48 Game Round Up: 951-998 (Jeroen)

Posted: 16th September 2021 by Jeroen in Round-Up

As discussed yesterday, we’re not quite biting off another 50, but this close to the end I wanted to get my round up in a bit early so we have a clean run to the end.

I’ll have to admit that writing this post feels more difficult than normal. Being in the final rush to the end, I think the exhaustion of having to judge all the games is hitting me harder, and as I’ve been given myself extra time to play my blog games, the pressure feels like it’s that much greater.

I’ll do my best to give you something though. Bear with me, we’re nearly there.

Best Game I Had Not Previously Played

If I look at my list of best new games, I find myself drawn to the RPGs and adventure games for this batch – I think I’ve saved some of the best ones for this run. I’ll cover RPGs below, but want to mention Chrono Cross as sticking in my mind as being excellent.

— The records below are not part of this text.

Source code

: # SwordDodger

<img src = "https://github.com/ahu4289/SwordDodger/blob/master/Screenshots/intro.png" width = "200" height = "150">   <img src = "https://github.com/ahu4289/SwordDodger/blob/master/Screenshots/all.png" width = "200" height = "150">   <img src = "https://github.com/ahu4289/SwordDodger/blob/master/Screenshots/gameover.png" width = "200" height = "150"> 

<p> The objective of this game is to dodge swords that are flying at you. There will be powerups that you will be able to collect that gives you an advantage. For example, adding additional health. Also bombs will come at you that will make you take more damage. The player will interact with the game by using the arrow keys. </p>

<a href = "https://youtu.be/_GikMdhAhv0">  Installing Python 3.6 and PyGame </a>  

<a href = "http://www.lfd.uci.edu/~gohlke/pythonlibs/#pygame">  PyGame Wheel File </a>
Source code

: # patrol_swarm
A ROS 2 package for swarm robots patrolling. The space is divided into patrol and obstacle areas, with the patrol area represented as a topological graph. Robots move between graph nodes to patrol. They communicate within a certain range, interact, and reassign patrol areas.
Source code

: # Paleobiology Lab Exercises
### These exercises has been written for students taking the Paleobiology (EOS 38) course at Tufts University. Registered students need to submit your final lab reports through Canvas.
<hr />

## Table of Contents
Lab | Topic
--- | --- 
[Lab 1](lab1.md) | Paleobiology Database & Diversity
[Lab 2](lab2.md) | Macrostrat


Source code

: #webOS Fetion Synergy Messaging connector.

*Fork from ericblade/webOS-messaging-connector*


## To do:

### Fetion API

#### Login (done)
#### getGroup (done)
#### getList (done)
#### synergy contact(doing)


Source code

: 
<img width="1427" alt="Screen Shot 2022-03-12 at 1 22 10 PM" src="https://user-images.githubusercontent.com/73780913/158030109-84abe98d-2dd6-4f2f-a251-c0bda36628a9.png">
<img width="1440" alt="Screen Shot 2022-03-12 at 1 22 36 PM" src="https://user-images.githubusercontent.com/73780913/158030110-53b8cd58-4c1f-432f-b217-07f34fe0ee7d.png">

But while Cruise For A Corpse had its issue, the dystopian future adventures are the two that really stand out. Do I pick Beneath a Steel Sky, the dystopian idea that felt like the perfect sci-fi version of its kind even if it looks a bit rough? Or do I go for Blade Runner, a game that sticks to the tone and feel of its source so well that any clunkiness is made up for by what it accomplishes and how well it does so, still feeling like a mystery in places.

Pick either, really, and it works here.

Worst Game

The worst games were harder to pick – I guess I had a good eye for what to leave until the end – but there were still some that fell flat. For Burning Rangers, that was because the game’s concept just didn’t work that well as a game, with a console that didn’t quite work for what it was meant to do.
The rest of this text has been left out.